Only those lines in the data below from the line containing "All entities, in" through the line containing "can be adopted.", both included, should be restated word for word.

─── PROVIDED RECORDS ───

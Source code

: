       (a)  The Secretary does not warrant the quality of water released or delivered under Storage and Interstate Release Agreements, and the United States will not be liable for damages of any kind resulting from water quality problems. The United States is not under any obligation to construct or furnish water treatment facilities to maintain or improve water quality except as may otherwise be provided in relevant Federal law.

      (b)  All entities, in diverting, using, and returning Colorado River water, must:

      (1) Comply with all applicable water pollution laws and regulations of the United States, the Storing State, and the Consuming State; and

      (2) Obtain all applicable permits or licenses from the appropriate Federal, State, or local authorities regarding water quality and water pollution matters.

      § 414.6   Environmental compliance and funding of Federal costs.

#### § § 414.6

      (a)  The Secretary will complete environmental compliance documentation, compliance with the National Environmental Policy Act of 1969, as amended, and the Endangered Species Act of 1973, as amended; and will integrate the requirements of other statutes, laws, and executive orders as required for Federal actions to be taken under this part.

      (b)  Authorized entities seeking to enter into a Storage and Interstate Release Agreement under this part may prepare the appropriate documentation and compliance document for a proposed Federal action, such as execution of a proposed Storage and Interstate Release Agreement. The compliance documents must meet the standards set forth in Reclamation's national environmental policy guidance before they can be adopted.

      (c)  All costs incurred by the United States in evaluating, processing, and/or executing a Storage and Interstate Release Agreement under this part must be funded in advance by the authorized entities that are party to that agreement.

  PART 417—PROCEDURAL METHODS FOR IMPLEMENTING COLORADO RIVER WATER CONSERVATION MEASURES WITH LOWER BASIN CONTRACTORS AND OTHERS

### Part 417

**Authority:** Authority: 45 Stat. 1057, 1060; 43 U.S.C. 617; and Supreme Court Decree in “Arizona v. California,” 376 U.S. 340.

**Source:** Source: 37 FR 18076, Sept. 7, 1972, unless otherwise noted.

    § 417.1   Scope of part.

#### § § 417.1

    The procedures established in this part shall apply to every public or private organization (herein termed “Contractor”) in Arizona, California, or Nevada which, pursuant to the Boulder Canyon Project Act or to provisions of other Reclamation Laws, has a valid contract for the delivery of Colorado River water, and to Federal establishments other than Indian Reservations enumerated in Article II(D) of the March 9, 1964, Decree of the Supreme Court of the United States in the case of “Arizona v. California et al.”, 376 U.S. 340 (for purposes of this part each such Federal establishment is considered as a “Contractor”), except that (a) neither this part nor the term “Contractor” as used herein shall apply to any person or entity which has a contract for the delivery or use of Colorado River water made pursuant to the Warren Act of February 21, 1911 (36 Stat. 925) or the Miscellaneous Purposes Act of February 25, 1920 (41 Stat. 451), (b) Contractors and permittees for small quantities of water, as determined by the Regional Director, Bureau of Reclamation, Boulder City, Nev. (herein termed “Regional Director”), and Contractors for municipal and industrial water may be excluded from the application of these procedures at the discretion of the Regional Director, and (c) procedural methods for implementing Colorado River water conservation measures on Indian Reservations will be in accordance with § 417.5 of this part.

───

● **REPLY TO THE EXERCISE**:
      (b)  All entities, in diverting, using, and returning Colorado River water, must:

      (1) Comply with all applicable water pollution laws and regulations of the United States, the Storing State, and the Consuming State; and

      (2) Obtain all applicable permits or licenses from the appropriate Federal, State, or local authorities regarding water quality and water pollution matters.

      § 414.6   Environmental compliance and funding of Federal costs.

#### § § 414.6

      (a)  The Secretary will complete environmental compliance documentation, compliance with the National Environmental Policy Act of 1969, as amended, and the Endangered Species Act of 1973, as amended; and will integrate the requirements of other statutes, laws, and executive orders as required for Federal actions to be taken under this part.

      (b)  Authorized entities seeking to enter into a Storage and Interstate Release Agreement under this part may prepare the appropriate documentation and compliance document for a proposed Federal action, such as execution of a proposed Storage and Interstate Release Agreement. The compliance documents must meet the standards set forth in Reclamation's national environmental policy guidance before they can be adopted.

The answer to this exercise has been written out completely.